Just to double check it was a scam, Maria’s parents suggested that she inquire if she could pay through Airbnb – as agreed before – and justified it that it was a better option for Russian banks. But the British lady became very insistent that Maria should pay immediately and through a certain link: a TransferWise knock-off. Convinced, Maria called it a day, saying that she’d found a better offer. 

The only thing she regrets now is that she sent a scan of her passport at the very beginning. ‘I didn’t see any issue with someone trying to verify that I actually exist.’ Even though she backtracked and deleted it from the thread, she is not sure if they still have it. ‘Hopefully not.’

Never send any proof of identification before you are absolutely sure you’re not talking to a scammer as it may be used to commit identity fraud later. If nothing else, do mark the copy with the date and address of the property to make it harder to misuse it.
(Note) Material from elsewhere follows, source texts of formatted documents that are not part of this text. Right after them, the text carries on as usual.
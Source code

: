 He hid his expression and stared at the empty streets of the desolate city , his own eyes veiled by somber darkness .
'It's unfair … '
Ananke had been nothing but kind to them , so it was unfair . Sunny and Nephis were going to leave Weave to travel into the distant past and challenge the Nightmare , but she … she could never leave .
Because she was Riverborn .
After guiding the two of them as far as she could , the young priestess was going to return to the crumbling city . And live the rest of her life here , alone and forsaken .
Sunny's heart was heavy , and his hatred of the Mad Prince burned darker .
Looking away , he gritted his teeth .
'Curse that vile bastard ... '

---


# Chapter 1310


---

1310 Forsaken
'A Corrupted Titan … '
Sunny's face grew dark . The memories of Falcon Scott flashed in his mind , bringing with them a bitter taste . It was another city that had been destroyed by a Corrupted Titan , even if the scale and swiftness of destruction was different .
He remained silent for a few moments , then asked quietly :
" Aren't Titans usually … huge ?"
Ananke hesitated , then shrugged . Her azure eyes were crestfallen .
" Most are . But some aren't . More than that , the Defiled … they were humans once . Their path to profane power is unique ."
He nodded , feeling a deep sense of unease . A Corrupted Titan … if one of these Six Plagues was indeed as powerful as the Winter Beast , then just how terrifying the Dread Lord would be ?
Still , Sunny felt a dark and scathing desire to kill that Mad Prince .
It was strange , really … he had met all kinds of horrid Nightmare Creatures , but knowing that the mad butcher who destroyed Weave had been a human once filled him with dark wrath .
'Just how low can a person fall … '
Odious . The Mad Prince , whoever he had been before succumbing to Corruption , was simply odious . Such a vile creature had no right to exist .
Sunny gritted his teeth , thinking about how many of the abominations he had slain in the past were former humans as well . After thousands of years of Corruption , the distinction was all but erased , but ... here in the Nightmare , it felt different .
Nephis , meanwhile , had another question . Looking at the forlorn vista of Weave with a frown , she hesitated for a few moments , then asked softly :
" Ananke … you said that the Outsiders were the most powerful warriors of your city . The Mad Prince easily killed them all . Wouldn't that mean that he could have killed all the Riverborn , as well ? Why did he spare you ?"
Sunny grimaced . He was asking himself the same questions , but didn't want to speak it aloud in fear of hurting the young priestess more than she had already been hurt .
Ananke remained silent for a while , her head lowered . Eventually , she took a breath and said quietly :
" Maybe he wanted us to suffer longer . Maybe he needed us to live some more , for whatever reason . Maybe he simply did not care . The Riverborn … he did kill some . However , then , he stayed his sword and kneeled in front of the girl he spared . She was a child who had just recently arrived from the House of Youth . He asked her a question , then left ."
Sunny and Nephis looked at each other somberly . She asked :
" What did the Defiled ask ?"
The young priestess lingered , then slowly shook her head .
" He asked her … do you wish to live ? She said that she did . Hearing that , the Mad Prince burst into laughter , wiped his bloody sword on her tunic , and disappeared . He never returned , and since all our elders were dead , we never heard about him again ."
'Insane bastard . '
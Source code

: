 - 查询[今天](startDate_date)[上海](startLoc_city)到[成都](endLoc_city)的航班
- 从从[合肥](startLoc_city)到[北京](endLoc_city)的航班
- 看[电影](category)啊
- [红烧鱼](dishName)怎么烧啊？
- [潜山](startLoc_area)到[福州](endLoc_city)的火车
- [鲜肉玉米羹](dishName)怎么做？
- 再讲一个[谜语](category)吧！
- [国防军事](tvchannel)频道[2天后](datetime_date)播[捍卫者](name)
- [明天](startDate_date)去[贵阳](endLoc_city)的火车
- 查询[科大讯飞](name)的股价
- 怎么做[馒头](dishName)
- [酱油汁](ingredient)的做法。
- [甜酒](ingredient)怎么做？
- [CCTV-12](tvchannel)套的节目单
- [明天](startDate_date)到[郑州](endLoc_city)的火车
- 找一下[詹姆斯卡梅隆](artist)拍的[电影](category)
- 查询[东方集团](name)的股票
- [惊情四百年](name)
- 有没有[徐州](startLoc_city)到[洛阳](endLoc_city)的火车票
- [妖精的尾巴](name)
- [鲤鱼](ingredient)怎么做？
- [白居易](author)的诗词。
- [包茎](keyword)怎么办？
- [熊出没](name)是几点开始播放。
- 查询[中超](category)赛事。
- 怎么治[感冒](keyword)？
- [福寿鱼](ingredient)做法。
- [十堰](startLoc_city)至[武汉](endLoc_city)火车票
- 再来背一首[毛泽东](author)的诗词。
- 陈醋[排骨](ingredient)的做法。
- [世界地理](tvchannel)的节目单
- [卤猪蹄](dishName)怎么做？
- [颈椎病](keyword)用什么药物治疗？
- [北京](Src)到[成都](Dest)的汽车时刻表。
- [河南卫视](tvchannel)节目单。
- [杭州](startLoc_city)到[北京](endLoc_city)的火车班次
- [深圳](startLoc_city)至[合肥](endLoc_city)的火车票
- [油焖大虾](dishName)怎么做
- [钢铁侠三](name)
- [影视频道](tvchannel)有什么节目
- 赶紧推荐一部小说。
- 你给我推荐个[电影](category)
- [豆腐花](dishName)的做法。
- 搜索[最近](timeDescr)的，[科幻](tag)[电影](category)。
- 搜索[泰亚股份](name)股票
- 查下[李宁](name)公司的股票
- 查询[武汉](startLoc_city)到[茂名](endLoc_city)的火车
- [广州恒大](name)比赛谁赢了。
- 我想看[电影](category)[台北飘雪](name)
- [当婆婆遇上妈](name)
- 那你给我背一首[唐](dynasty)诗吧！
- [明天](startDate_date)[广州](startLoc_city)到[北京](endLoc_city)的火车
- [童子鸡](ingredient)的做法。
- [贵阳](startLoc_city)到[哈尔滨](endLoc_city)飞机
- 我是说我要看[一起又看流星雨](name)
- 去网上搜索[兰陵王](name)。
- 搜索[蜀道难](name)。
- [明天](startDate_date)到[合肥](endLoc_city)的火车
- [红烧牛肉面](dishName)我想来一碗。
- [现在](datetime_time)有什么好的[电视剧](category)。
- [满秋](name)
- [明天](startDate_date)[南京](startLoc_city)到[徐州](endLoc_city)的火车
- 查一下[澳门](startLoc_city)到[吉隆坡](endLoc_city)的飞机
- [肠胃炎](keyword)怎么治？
Although Maria didn’t lose any money, the whole situation was deeply upsetting for her, especially considering the time pressure, she says. ‘I finally felt at peace because I had somewhere to live, but then I was back at square one.’ She takes comfort in the fact that she did manage to put a roof over her head with the help of a rental agency.

Linda is doing her best to stay positive, too. ‘At least, I paid the money that I earned from my side jobs, so my parents didn’t lose anything.’